Saved data entries

----

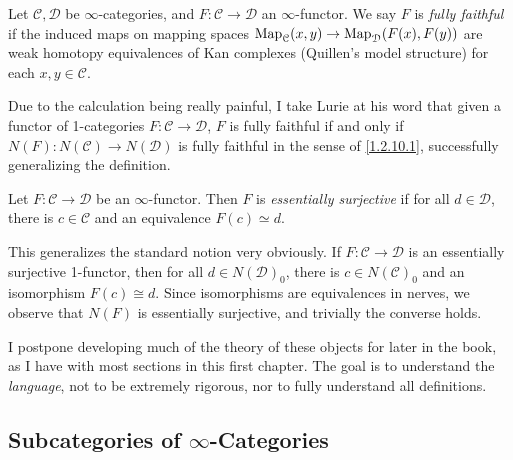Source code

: \begin{definition}\label{1.2.10.1}
	Let $\mathcal{C} ,\mathcal{D} $ be $\infty $-categories, and $F : \mathcal{C}  \to \mathcal{D} $ an $\infty $-functor. We say $F$ is \emph{fully faithful} if the induced maps on mapping spaces $\Map_{\mathcal{C} }(x, y) \to \Map_{\mathcal{D} }(F(x), F(y)) $ are weak homotopy equivalences of Kan complexes (Quillen's model structure) for each $x,y\in \mathcal{C} $.
\end{definition}

Due to the calculation being really painful, I take Lurie at his word that given a functor of 1-categories $F : \mathcal{C}  \to \mathcal{D} $, $F$ is fully faithful if and only if $N(F): N(\mathcal{C} ) \to N(\mathcal{D} )$ is fully faithful in the sense of \cref{1.2.10.1}, successfully generalizing the definition.

\begin{definition}\label{1.2.10.2}
	Let $F : \mathcal{C}  \to \mathcal{D} $ be an $\infty $-functor. Then $F$ is \emph{essentially surjective} if for all $d\in \mathcal{D} $, there is $c\in \mathcal{C} $ and an equivalence $F(c)\simeq d$.
\end{definition}

This generalizes the standard notion very obviously. If $F : \mathcal{C}  \to \mathcal{D} $ is an essentially surjective 1-functor, then for all $d\in N(\mathcal{D} )_0$, there is $c\in N(\mathcal{C} )_0$ and an isomorphism $F(c)\cong d$. Since isomorphisms are equivalences in nerves, we observe that $N(F)$ is essentially surjective, and trivially the converse holds.

I postpone developing much of the theory of these objects for later in the book, as I have with most sections in this first chapter. The goal is to understand the \emph{language}, not to be extremely rigorous, nor to fully understand all definitions.

\subsection{Subcategories of $\infty $-Categories}

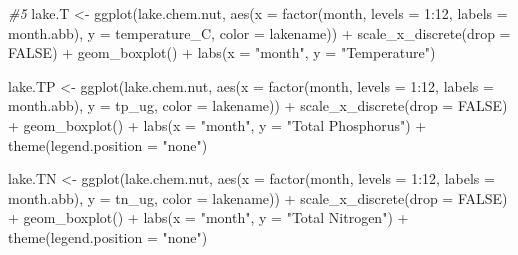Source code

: \documentclass[
]{article}
\newenvironment{Shaded}{\begin{snugshade}}{\end{snugshade}}
\newcommand{\AttributeTok}[1]{\textcolor[rgb]{0.77,0.63,0.00}{#1}}
\newcommand{\CommentTok}[1]{\textcolor[rgb]{0.56,0.35,0.01}{\textit{#1}}}
\newcommand{\ConstantTok}[1]{\textcolor[rgb]{0.00,0.00,0.00}{#1}}
\newcommand{\DecValTok}[1]{\textcolor[rgb]{0.00,0.00,0.81}{#1}}
\newcommand{\FunctionTok}[1]{\textcolor[rgb]{0.00,0.00,0.00}{#1}}
\newcommand{\NormalTok}[1]{#1}
\newcommand{\OtherTok}[1]{\textcolor[rgb]{0.56,0.35,0.01}{#1}}
\newcommand{\SpecialCharTok}[1]{\textcolor[rgb]{0.00,0.00,0.00}{#1}}
\newcommand{\StringTok}[1]{\textcolor[rgb]{0.31,0.60,0.02}{#1}}
\begin{document}
\begin{Shaded}
\begin{Highlighting}[]
\CommentTok{\#5 }
\NormalTok{lake.T }\OtherTok{\textless{}{-}} \FunctionTok{ggplot}\NormalTok{(lake.chem.nut, }
                 \FunctionTok{aes}\NormalTok{(}\AttributeTok{x =} \FunctionTok{factor}\NormalTok{(month, }\AttributeTok{levels =} \DecValTok{1}\SpecialCharTok{:}\DecValTok{12}\NormalTok{, }\AttributeTok{labels =}\NormalTok{ month.abb), }
                     \AttributeTok{y =}\NormalTok{ temperature\_C, }\AttributeTok{color =}\NormalTok{ lakename)) }\SpecialCharTok{+}
  \FunctionTok{scale\_x\_discrete}\NormalTok{(}\AttributeTok{drop =} \ConstantTok{FALSE}\NormalTok{) }\SpecialCharTok{+}
  \FunctionTok{geom\_boxplot}\NormalTok{() }\SpecialCharTok{+}
  \FunctionTok{labs}\NormalTok{(}\AttributeTok{x =} \StringTok{"month"}\NormalTok{, }\AttributeTok{y =} \StringTok{"Temperature"}\NormalTok{)}

\NormalTok{lake.TP }\OtherTok{\textless{}{-}} \FunctionTok{ggplot}\NormalTok{(lake.chem.nut, }
                 \FunctionTok{aes}\NormalTok{(}\AttributeTok{x =} \FunctionTok{factor}\NormalTok{(month, }\AttributeTok{levels =} \DecValTok{1}\SpecialCharTok{:}\DecValTok{12}\NormalTok{, }\AttributeTok{labels =}\NormalTok{ month.abb), }
                     \AttributeTok{y =}\NormalTok{ tp\_ug, }\AttributeTok{color =}\NormalTok{ lakename)) }\SpecialCharTok{+}
  \FunctionTok{scale\_x\_discrete}\NormalTok{(}\AttributeTok{drop =} \ConstantTok{FALSE}\NormalTok{) }\SpecialCharTok{+}
  \FunctionTok{geom\_boxplot}\NormalTok{() }\SpecialCharTok{+}
  \FunctionTok{labs}\NormalTok{(}\AttributeTok{x =} \StringTok{"month"}\NormalTok{, }\AttributeTok{y =} \StringTok{"Total Phosphorus"}\NormalTok{) }\SpecialCharTok{+}
  \FunctionTok{theme}\NormalTok{(}\AttributeTok{legend.position =} \StringTok{"none"}\NormalTok{)}

\NormalTok{lake.TN }\OtherTok{\textless{}{-}} \FunctionTok{ggplot}\NormalTok{(lake.chem.nut, }
                 \FunctionTok{aes}\NormalTok{(}\AttributeTok{x =} \FunctionTok{factor}\NormalTok{(month, }\AttributeTok{levels =} \DecValTok{1}\SpecialCharTok{:}\DecValTok{12}\NormalTok{, }\AttributeTok{labels =}\NormalTok{ month.abb), }
                     \AttributeTok{y =}\NormalTok{ tn\_ug, }\AttributeTok{color =}\NormalTok{ lakename)) }\SpecialCharTok{+}
  \FunctionTok{scale\_x\_discrete}\NormalTok{(}\AttributeTok{drop =} \ConstantTok{FALSE}\NormalTok{) }\SpecialCharTok{+}
  \FunctionTok{geom\_boxplot}\NormalTok{() }\SpecialCharTok{+}
  \FunctionTok{labs}\NormalTok{(}\AttributeTok{x =} \StringTok{"month"}\NormalTok{, }\AttributeTok{y =} \StringTok{"Total Nitrogen"}\NormalTok{) }\SpecialCharTok{+}
  \FunctionTok{theme}\NormalTok{(}\AttributeTok{legend.position =} \StringTok{"none"}\NormalTok{)}


\end{Highlighting}
\end{Shaded}
\end{document}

----

**Exercise aim:**
For this exercise, transcribe the data above line by line, exactly, with pictures omitted.

**Task result:**
Source code

: \begin{definition}\label{1.2.10.1}
	Let $\mathcal{C} ,\mathcal{D} $ be $\infty $-categories, and $F : \mathcal{C}  \to \mathcal{D} $ an $\infty $-functor. We say $F$ is \emph{fully faithful} if the induced maps on mapping spaces $\Map_{\mathcal{C} }(x, y) \to \Map_{\mathcal{D} }(F(x), F(y)) $ are weak homotopy equivalences of Kan complexes (Quillen's model structure) for each $x,y\in \mathcal{C} $.
\end{definition}

Due to the calculation being really painful, I take Lurie at his word that given a functor of 1-categories $F : \mathcal{C}  \to \mathcal{D} $, $F$ is fully faithful if and only if $N(F): N(\mathcal{C} ) \to N(\mathcal{D} )$ is fully faithful in the sense of \cref{1.2.10.1}, successfully generalizing the definition.

\begin{definition}\label{1.2.10.2}
	Let $F : \mathcal{C}  \to \mathcal{D} $ be an $\infty $-functor. Then $F$ is \emph{essentially surjective} if for all $d\in \mathcal{D} $, there is $c\in \mathcal{C} $ and an equivalence $F(c)\simeq d$.
\end{definition}

This generalizes the standard notion very obviously. If $F : \mathcal{C}  \to \mathcal{D} $ is an essentially surjective 1-functor, then for all $d\in N(\mathcal{D} )_0$, there is $c\in N(\mathcal{C} )_0$ and an isomorphism $F(c)\cong d$. Since isomorphisms are equivalences in nerves, we observe that $N(F)$ is essentially surjective, and trivially the converse holds.

I postpone developing much of the theory of these objects for later in the book, as I have with most sections in this first chapter. The goal is to understand the \emph{language}, not to be extremely rigorous, nor to fully understand all definitions.

\subsection{Subcategories of $\infty $-Categories}

Source code

: \documentclass[
]{article}
\newenvironment{Shaded}{\begin{snugshade}}{\end{snugshade}}
\newcommand{\AttributeTok}[1]{\textcolor[rgb]{0.77,0.63,0.00}{#1}}
\newcommand{\CommentTok}[1]{\textcolor[rgb]{0.56,0.35,0.01}{\textit{#1}}}
\newcommand{\ConstantTok}[1]{\textcolor[rgb]{0.00,0.00,0.00}{#1}}
\newcommand{\DecValTok}[1]{\textcolor[rgb]{0.00,0.00,0.81}{#1}}
\newcommand{\FunctionTok}[1]{\textcolor[rgb]{0.00,0.00,0.00}{#1}}
\newcommand{\NormalTok}[1]{#1}
\newcommand{\OtherTok}[1]{\textcolor[rgb]{0.56,0.35,0.01}{#1}}
\newcommand{\SpecialCharTok}[1]{\textcolor[rgb]{0.00,0.00,0.00}{#1}}
\newcommand{\StringTok}[1]{\textcolor[rgb]{0.31,0.60,0.02}{#1}}
\begin{document}
\begin{Shaded}
\begin{Highlighting}[]
\CommentTok{\#5 }
\NormalTok{lake.T }\OtherTok{\textless{}{-}} \FunctionTok{ggplot}\NormalTok{(lake.chem.nut, }
                 \FunctionTok{aes}\NormalTok{(}\AttributeTok{x =} \FunctionTok{factor}\NormalTok{(month, }\AttributeTok{levels =} \DecValTok{1}\SpecialCharTok{:}\DecValTok{12}\NormalTok{, }\AttributeTok{labels =}\NormalTok{ month.abb), }
                     \AttributeTok{y =}\NormalTok{ temperature\_C, }\AttributeTok{color =}\NormalTok{ lakename)) }\SpecialCharTok{+}
  \FunctionTok{scale\_x\_discrete}\NormalTok{(}\AttributeTok{drop =} \ConstantTok{FALSE}\NormalTok{) }\SpecialCharTok{+}
  \FunctionTok{geom\_boxplot}\NormalTok{() }\SpecialCharTok{+}
  \FunctionTok{labs}\NormalTok{(}\AttributeTok{x =} \StringTok{"month"}\NormalTok{, }\AttributeTok{y =} \StringTok{"Temperature"}\NormalTok{)}

\NormalTok{lake.TP }\OtherTok{\textless{}{-}} \FunctionTok{ggplot}\NormalTok{(lake.chem.nut, }
                 \FunctionTok{aes}\NormalTok{(}\AttributeTok{x =} \FunctionTok{factor}\NormalTok{(month, }\AttributeTok{levels =} \DecValTok{1}\SpecialCharTok{:}\DecValTok{12}\NormalTok{, }\AttributeTok{labels =}\NormalTok{ month.abb), }
                     \AttributeTok{y =}\NormalTok{ tp\_ug, }\AttributeTok{color =}\NormalTok{ lakename)) }\SpecialCharTok{+}
  \FunctionTok{scale\_x\_discrete}\NormalTok{(}\AttributeTok{drop =} \ConstantTok{FALSE}\NormalTok{) }\SpecialCharTok{+}
  \FunctionTok{geom\_boxplot}\NormalTok{() }\SpecialCharTok{+}
  \FunctionTok{labs}\NormalTok{(}\AttributeTok{x =} \StringTok{"month"}\NormalTok{, }\AttributeTok{y =} \StringTok{"Total Phosphorus"}\NormalTok{) }\SpecialCharTok{+}
  \FunctionTok{theme}\NormalTok{(}\AttributeTok{legend.position =} \StringTok{"none"}\NormalTok{)}

\NormalTok{lake.TN }\OtherTok{\textless{}{-}} \FunctionTok{ggplot}\NormalTok{(lake.chem.nut, }
                 \FunctionTok{aes}\NormalTok{(}\AttributeTok{x =} \FunctionTok{factor}\NormalTok{(month, }\AttributeTok{levels =} \DecValTok{1}\SpecialCharTok{:}\DecValTok{12}\NormalTok{, }\AttributeTok{labels =}\NormalTok{ month.abb), }
                     \AttributeTok{y =}\NormalTok{ tn\_ug, }\AttributeTok{color =}\NormalTok{ lakename)) }\SpecialCharTok{+}
  \FunctionTok{scale\_x\_discrete}\NormalTok{(}\AttributeTok{drop =} \ConstantTok{FALSE}\NormalTok{) }\SpecialCharTok{+}
  \FunctionTok{geom\_boxplot}\NormalTok{() }\SpecialCharTok{+}
  \FunctionTok{labs}\NormalTok{(}\AttributeTok{x =} \StringTok{"month"}\NormalTok{, }\AttributeTok{y =} \StringTok{"Total Nitrogen"}\NormalTok{) }\SpecialCharTok{+}
  \FunctionTok{theme}\NormalTok{(}\AttributeTok{legend.position =} \StringTok{"none"}\NormalTok{)}


\end{Highlighting}
\end{Shaded}
\end{document}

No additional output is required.